EXERCISE AIM ▸
The string "Doomsday" may appear on lines of the entries below; report how many such lines there are, and only that.

LISTED ENTRIES ▸
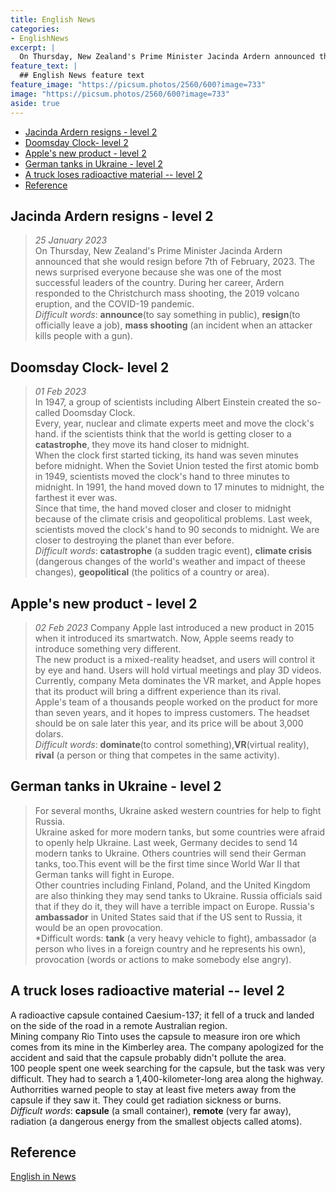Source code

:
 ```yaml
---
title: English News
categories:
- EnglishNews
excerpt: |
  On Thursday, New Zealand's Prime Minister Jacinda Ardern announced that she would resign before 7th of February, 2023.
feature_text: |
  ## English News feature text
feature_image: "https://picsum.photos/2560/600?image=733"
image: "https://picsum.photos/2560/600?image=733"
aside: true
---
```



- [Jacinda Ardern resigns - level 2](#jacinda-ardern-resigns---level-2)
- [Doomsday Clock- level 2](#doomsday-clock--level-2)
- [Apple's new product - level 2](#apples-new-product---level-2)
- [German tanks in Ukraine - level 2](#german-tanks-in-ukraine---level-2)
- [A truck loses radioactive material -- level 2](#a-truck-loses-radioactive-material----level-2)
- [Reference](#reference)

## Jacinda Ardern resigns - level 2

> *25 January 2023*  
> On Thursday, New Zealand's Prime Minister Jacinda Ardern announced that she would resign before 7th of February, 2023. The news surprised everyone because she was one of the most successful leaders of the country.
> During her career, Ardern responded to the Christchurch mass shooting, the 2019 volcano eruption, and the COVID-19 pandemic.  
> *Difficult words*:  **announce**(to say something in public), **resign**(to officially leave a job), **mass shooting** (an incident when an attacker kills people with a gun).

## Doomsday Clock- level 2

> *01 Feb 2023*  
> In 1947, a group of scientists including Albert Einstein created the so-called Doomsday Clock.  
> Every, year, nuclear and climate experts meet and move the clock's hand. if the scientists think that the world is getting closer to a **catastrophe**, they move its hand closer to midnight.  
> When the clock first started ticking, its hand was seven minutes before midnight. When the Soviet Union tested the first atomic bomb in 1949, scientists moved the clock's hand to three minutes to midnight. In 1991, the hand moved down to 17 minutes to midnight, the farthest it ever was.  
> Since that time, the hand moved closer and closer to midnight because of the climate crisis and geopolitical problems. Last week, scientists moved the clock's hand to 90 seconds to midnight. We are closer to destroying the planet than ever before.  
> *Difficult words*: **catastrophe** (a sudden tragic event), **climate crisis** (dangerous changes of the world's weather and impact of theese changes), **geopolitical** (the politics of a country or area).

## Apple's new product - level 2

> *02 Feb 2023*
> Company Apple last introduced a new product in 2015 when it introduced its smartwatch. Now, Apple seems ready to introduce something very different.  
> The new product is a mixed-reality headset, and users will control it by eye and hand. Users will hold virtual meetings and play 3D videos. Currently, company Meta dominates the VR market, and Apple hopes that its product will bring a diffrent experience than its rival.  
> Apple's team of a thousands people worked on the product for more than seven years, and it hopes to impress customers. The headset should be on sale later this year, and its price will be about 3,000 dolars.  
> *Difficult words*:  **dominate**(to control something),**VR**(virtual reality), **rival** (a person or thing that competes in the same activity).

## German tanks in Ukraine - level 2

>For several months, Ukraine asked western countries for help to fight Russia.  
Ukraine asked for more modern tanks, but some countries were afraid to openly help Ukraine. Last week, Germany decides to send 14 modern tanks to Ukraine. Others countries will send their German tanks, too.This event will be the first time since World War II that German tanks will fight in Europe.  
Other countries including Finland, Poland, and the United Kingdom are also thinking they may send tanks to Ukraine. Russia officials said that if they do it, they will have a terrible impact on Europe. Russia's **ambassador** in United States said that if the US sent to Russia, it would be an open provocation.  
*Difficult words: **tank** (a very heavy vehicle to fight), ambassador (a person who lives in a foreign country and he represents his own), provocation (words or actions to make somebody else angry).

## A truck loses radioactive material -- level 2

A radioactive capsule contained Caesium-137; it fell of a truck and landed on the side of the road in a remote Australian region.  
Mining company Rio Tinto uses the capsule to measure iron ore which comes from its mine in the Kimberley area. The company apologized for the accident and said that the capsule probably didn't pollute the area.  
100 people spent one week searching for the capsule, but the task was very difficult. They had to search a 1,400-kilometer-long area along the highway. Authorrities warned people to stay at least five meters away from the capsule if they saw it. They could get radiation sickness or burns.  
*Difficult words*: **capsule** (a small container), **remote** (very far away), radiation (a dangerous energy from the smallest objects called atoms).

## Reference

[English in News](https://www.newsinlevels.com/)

ANSWER BOX ▸
3